To test your foundation knowledge, you are urged to try and figure out what’s wrong with the quotes before reading the explanation.

Here’s the first quote:

"... although hierarchical ... databases no longer pose a serious threat to RDBMSs, the jury is still out on whether or not Web services will spur RDBMS vendors to adopt native XML databases ... Solutions that consolidate multirelational data structures into a single XML view, such as Software AG's Tamino, could become a tempting approach to simplify development and management issues."

— Mario Apicella, “Relational Databases Extend their Reach,” Infoworld

We have no idea what “multirelational data structures” means, but the use of such nonsensical terms is clear indication of the common lack knowledge by trade journalists of the subject matter they cover (refer to “On Intellectual Laziness,” The Ignorance Mechanism); another indication is the use of the terms “database” and “DBMS” interchangeably. But we do know that Apicella contradicts himself without realizing it: XML DBMSs (and the databases they manage, which are not the same thing) are hierarchic (see the following).

The most important aspect of XML that practitioners ought to realize, but do not, is that XML is not a data management technology at all. XML was invented for inter-system data exchange purposes, as admitted by at least one of its authors in the second quote:

“1. [T]he only normative definitions of XML, and of Namespaces, operate almost completely at a syntactic level.

2. I’ve been in software for 20 years and I’ve seen lots of interoperable cross-platform syntax and very rarely an interoperable cross-platform data structure or API.

Obviously, once you’re dealing with some XML inside of a program, you think in terms of the structure. But XML’s interoperability is strongly linked to the fact that its definition is syntactic. [emphasis added]”

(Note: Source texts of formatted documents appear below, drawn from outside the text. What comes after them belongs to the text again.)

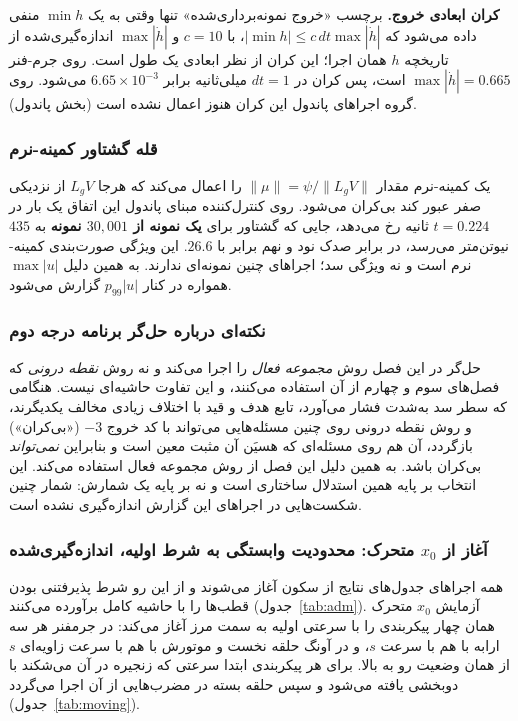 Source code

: \documentclass[10pt,twocolumn]{article}
\newcommand{\en}[1]{\lr{#1}}
\newcommand{\nd}{\lr{\textendash}}
\begin{document}
\textbf{کران ابعادی خروج.} برچسب «خروج نمونه‌برداری‌شده» تنها وقتی به یک $\min h$ منفی داده
می‌شود که $|\min h|\le c\,dt\max|\dot h|$، با $c=10$ و $\max|\dot h|$ اندازه‌گیری‌شده از
تاریخچه $h$ همان اجرا؛ این کران از نظر ابعادی یک طول است. روی جرم-فنر
$\max|\dot h|=0.665$ است، پس کران در $dt=1$ میلی‌ثانیه برابر $6.65\times10^{-3}$ می‌شود.
روی گروه اجراهای پاندول این کران هنوز اعمال نشده است (بخش پاندول).

\subsubsection{قله گشتاور کمینه-نرم}
یک \en{CLF-QP} کمینه-نرم مقدار $\|\mu\| = \psi/\|L_g V\|$ را اعمال می‌کند که
هرجا $L_g V$ از نزدیکی صفر عبور کند بی‌کران می‌شود. روی کنترل‌کننده مبنای
پاندول این اتفاق یک بار در $t=0.224$ ثانیه رخ می‌دهد، جایی که گشتاور برای
\textbf{یک نمونه از $30{,}001$ نمونه} به $435$ نیوتن‌متر می‌رسد، در برابر صدک
نود و نهم برابر با $26.6$. این ویژگی صورت‌بندی کمینه-نرم است و نه ویژگی سد؛
اجراهای \en{ECBF} چنین نمونه‌ای ندارند. به همین دلیل $\max|u|$ همواره در کنار
$p_{99}|u|$ گزارش می‌شود.

\subsubsection{نکته‌ای درباره حل‌گر برنامه درجه دوم}
حل‌گر در این فصل روش \emph{مجموعه فعال} را اجرا می‌کند و نه روش \emph{نقطه
درونی} که فصل‌های سوم و چهارم از آن استفاده می‌کنند، و این تفاوت حاشیه‌ای نیست.
هنگامی که سطر سد به‌شدت فشار می‌آورد، تابع هدف \en{CLF} و قید \en{ECBF} با
اختلاف زیادی مخالف یکدیگرند، و روش نقطه درونی روی چنین مسئله‌هایی می‌تواند با کد
خروج $-3$ («بی‌کران») بازگردد، آن هم روی مسئله‌ای که هسیَن آن مثبت معین است و
بنابراین \emph{نمی‌تواند} بی‌کران باشد. به همین دلیل این فصل از روش مجموعه فعال
استفاده می‌کند. این انتخاب بر پایه همین استدلال ساختاری است و نه بر پایه یک شمارش: شمار
چنین شکست‌هایی در اجراهای این گزارش اندازه‌گیری نشده است.

\subsubsection{آغاز از $x_0$ متحرک: محدودیت وابستگی به شرط اولیه، اندازه‌گیری‌شده}
\label{sec:moving}
همه اجراهای جدول‌های نتایج از سکون آغاز می‌شوند و از این رو شرط پذیرفتنی بودن قطب‌ها
را با حاشیه کامل برآورده می‌کنند (جدول~\ref{tab:adm}). آزمایش $x_0$ متحرک همان
چهار پیکربندی را با سرعتی اولیه به سمت مرز آغاز می‌کند: در جرم\nd{}فنر هر سه ارابه
با هم با سرعت $s$، و در آونگ حلقه نخست و موتورش با هم با سرعت زاویه‌ای $s$ از همان
وضعیت رو به بالا. برای هر پیکربندی ابتدا سرعتی که زنجیره در آن می‌شکند با دوبخشی
یافته می‌شود و سپس حلقه بسته در مضرب‌هایی از آن اجرا می‌گردد
(جدول~\ref{tab:moving}).
\end{document}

— Tim Bray (co-inventor of XML)

In order for data exchange between systems to work, the sending and recipient systems must first agree on what data — that is, meaning — will be exchanged. Note very carefully that because meaning is agreed on up front, there is no need to include information about it with the data being transmitted — that would be unnecessary and inefficient.

The only other thing that is needed for exchange is an agreed upon physical format, some form of delimited serialization of the data that the recipient system can be set to digest — this is what Bray means by “syntactic.” The criterion here is not semantics, but performance: the best format would be one that is most efficient. And it should be quite obvious that XML does not, to put it politely, fare well with respect to efficiency, precisely because it repeats tags in each and every record/document, which often overwhelm the data (refer to “I’ve Glimpsed the Future and It’s XML”). That is why the XML standard is subverted to make performance acceptable (refer to “The Horrors of XML”), as we predicted would happen early on.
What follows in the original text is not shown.